特に、絵の描写の影の部分には、冨安さんの絵の特徴である、こすったような茶色の塗り込め方がされていて、不安の気配が濃い。
暗い空間に代わる代わる照らされるそれらの絵は、浮かんでは消える心象風景のようにも感じられる。

先程の部屋は、「誰かの記憶のレイヤーにそのままアクセスした」ようだったけれども、この場所は、そこから更に段階が進み、「その"誰か"の認識や思いの、一歩踏み込んだ部分を見ている」ような、そんな気持ちになる。

ところで、どの絵も不安やら不穏やらなんだけど、それでも中に1枚、階段とその先の窓を描いた作品があって、それは清冽な印象でとても明るい。
それが、不安で心許ない日々の中にも、希望や楽しさがあったということを暗示しているようで、なんだか泣きそうになったのだった。

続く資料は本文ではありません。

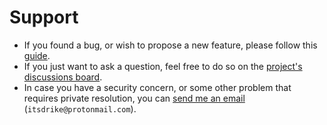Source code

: # Support

- If you found a bug, or wish to propose a new feature, please follow this [guide][bugs-and-feature-reqs-guide].
- If you just want to ask a question, feel free to do so on the [project's discussions board][discussions].
- In case you have a security concern, or some other problem that requires private resolution, you can [send me an
  email][email] (`itsdrike@protonmail.com`).

[bugs-and-feature-reqs-guide]: ../contributing/bugs-and-feature-reqs.md
[discussions]: https://github.com/ItsDrike/mkdocstrings-python-betterrefs/discussions
[email]: mailto:itsdrike@protonmail.com
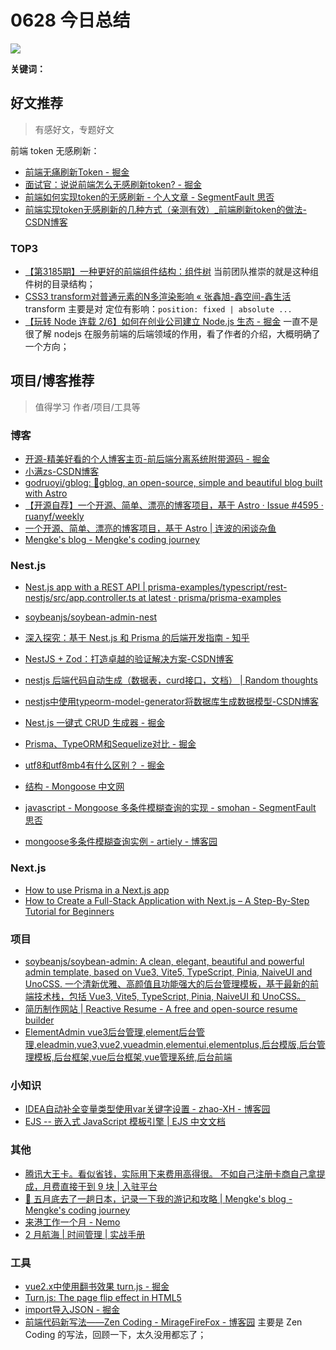 
# 0628 今日总结


![](https://cn.bing.com/th?id=OHR.MethoniCastle_EN-US9447007951_UHD.jpg)

**关键词：** 



## 好文推荐
> 有感好文，专题好文


前端 token 无感刷新：

- [前端无痛刷新Token - 掘金](https://juejin.cn/post/7075348765162340383?searchId=202406131000426E390CC8BCBFA839CAED)
- [面试官：说说前端怎么无感刷新token? - 掘金](https://juejin.cn/post/7214060626519277629)
- [前端如何实现token的无感刷新 - 个人文章 - SegmentFault 思否](https://segmentfault.com/a/1190000040850857)
- [前端实现token无感刷新的几种方式（亲测有效）_前端刷新token的做法-CSDN博客](https://blog.csdn.net/u010952787/article/details/121655780)





### TOP3

- [【第3185期】一种更好的前端组件结构：组件树](https://mp.weixin.qq.com/s/4xKvPmD7IgWCFsMu0tFwkA) 当前团队推崇的就是这种组件树的目录结构；
- [CSS3 transform对普通元素的N多渲染影响 « 张鑫旭-鑫空间-鑫生活](https://www.zhangxinxu.com/wordpress/2015/05/css3-transform-affect/) transform 主要是对 定位有影响：`position: fixed | absolute ...`
- [【玩转 Node 连载 2/6】如何在创业公司建立 Node.js 生态 - 掘金](https://juejin.cn/post/7293356159938592807) 一直不是很了解 nodejs 在服务前端的后端领域的作用，看了作者的介绍，大概明确了一个方向；


 


## 项目/博客推荐
> 值得学习 作者/项目/工具等

### 博客
- [开源-精美好看的个人博客主页-前后端分离系统附带源码 - 掘金](https://juejin.cn/post/7272401536729301050)
- [小满zs-CSDN博客](https://xiaoman.blog.csdn.net/?type=lately)
- [godruoyi/gblog: 🎈gblog, an open-source, simple and beautiful blog built with Astro](https://github.com/godruoyi/gblog)
- [【开源自荐】一个开源、简单、漂亮的博客项目，基于 Astro · Issue #4595 · ruanyf/weekly](https://github.com/ruanyf/weekly/issues/4595)
- [一个开源、简单、漂亮的博客项目，基于 Astro | 连波的闲谈杂鱼](https://godruoyi.com/)
- [Mengke's blog - Mengke's coding journey](https://www.mengke.me/)


### Nest.js

- [Nest.js app with a REST API | prisma-examples/typescript/rest-nestjs/src/app.controller.ts at latest · prisma/prisma-examples](https://github.com/prisma/prisma-examples/blob/latest/typescript/rest-nestjs/src/app.controller.ts)
- [soybeanjs/soybean-admin-nest](https://github.com/soybeanjs/soybean-admin-nest)
- [深入探究：基于 Nest.js 和 Prisma 的后端开发指南 - 知乎](https://zhuanlan.zhihu.com/p/692774619)
- [NestJS + Zod：打造卓越的验证解决方案-CSDN博客](https://blog.csdn.net/gitblog_00055/article/details/139110609)
- [nestjs 后端代码自动生成（数据表，curd接口，文档） | Random thoughts](https://yueqingsheng.github.io/post/nestjs-hou-duan-dai-ma-zi-dong-sheng-cheng-shu-ju-biao-curd-jie-kou-wen-dang/)
- [nestjs中使用typeorm-model-generator将数据库生成数据模型-CSDN博客](https://blog.csdn.net/kuangshp128/article/details/98062662)
- [Nest.js 一键式 CRUD 生成器 - 掘金](https://juejin.cn/post/7125223128606867463)

- [Prisma、TypeORM和Sequelize对比 - 掘金](https://juejin.cn/post/7343819428173234226)
- [utf8和utf8mb4有什么区别？ - 掘金](https://juejin.cn/post/7375504338758025254)
- [结构 - Mongoose 中文网](https://mongoose.nodejs.cn/docs/guide.html)
- [javascript - Mongoose 多条件模糊查询的实现 - smohan - SegmentFault 思否](https://segmentfault.com/a/1190000008161345)
- [mongoose多条件模糊查询实例 - artiely - 博客园](https://www.cnblogs.com/coolslider/p/7832083.html)

### Next.js

- [How to use Prisma in a Next.js app](https://daily.dev/blog/nextjs-with-prisma)
- [How to Create a Full-Stack Application with Next.js – A Step-By-Step Tutorial for Beginners](https://www.freecodecamp.org/news/build-a-full-stack-application-with-nextjs/)
### 项目

- [soybeanjs/soybean-admin: A clean, elegant, beautiful and powerful admin template, based on Vue3, Vite5, TypeScript, Pinia, NaiveUI and UnoCSS. 一个清新优雅、高颜值且功能强大的后台管理模板，基于最新的前端技术栈，包括 Vue3, Vite5, TypeScript, Pinia, NaiveUI 和 UnoCSS。](https://github.com/soybeanjs/soybean-admin)
- [简历制作网站 | Reactive Resume - A free and open-source resume builder](https://rxresu.me/)
- [ElementAdmin vue3后台管理,element后台管理,eleadmin,vue3,vue2,vueadmin,elementui,elementplus,后台模版,后台管理模板,后台框架,vue后台框架,vue管理系统,后台前端](https://demo.eleadmin.cn/dashboard/workplace)



### 小知识

- [IDEA自动补全变量类型使用var关键字设置 - zhao-XH - 博客园](https://www.cnblogs.com/zhao-XH/p/17974479)
- [EJS -- 嵌入式 JavaScript 模板引擎 | EJS 中文文档](https://ejs.bootcss.com/#install)


### 其他

- [腾讯大王卡。看似省钱，实际用下来费用高得很。 不如自己注册卡商自己拿提成，月费直接干到 9 块 | 入驻平台](https://ym.ksjhaoka.com/invite?s=Ky8WlDks87848)
- [🗼 五月底去了一趟日本，记录一下我的游记和攻略 | Mengke's blog - Mengke's coding journey](https://www.mengke.me/blog/202405/Travels_In_Japan)
- [来港工作一个月 - Nemo](https://nemo.cool/977.html)
- [2 月航海 | 时间管理 | 实战手册](https://www.yuque.com/huaxiaheikelianmeng/ploon9/gn2id7mm8f4z7whw)


### 工具

- [vue2.x中使用翻书效果 turn.js - 掘金](https://juejin.cn/post/7054036768248561678)
- [Turn.js: The page flip effect in HTML5](http://turnjs.com/#getting-started)
- [import导入JSON - 掘金](https://juejin.cn/post/6978033638533234719)
- [前端代码新写法——Zen Coding - MirageFireFox - 博客园](https://www.cnblogs.com/MirageFox/p/5583714.html) 主要是 Zen Coding 的写法，回顾一下，太久没用都忘了；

ちなみに、時折「カアー」という烏の声が聞こえた気がして、「ああ外の音が聞こえてるのかしら」と思ったけど、考えてみたら防音扉を開けて入ってきてる訳で、外からの音なんて聞こえるはずがないのだ。絶妙な音響演出でした。

そして、出口に向かう所に、もう一つ大きな絵があった。
絵の下には棚があって、今回の図録が重ねて置いてあったんだけど、絵の中には全く同じ構図で図録が重ねて置かれてあって「わぁぁ」と思ったよ。
最後まで楽しませていただきました。

以前見た冨安さんの個展、「くりかえしみるゆめ」(秀逸であった)は、「誰かの意識下にあるヤバいレイヤーを見る」感じで、「不穏な場で不穏な現象が起こる」という事を体験する場であったように思う。
対して今回は、「誰かの奥底の、本人も知覚していない位の薄らいだ記憶の中にある、ほんの微かな不安の気配を直接見る」ような、人間の深い部分により入り込むような印象を受けたのだったよ。
それが舞台演出の手法を取り入れていたことによって、とても効果的に伝わっていたなぁとつくづく感じた次第。

満たされた気持ちで会場を出て、図録を購入。サイン入りだそうです。嬉しー!
私は絵画作品を買うような素養がないけど作品を楽しむのは好き、ってことで、図録とか画集とか出ないかな!とずっと思ってたので入手出来て大変嬉しい。
ちなみにこちら2300円でしたが、装丁も豪華で内容も充実、本当にこのお値段で良かったんですか?と心配になるような素敵な出来。

そして満足感たっぷりで建物を後にしたのでした。
あああ来て良かったな・・・やっぱり良かったな・・・。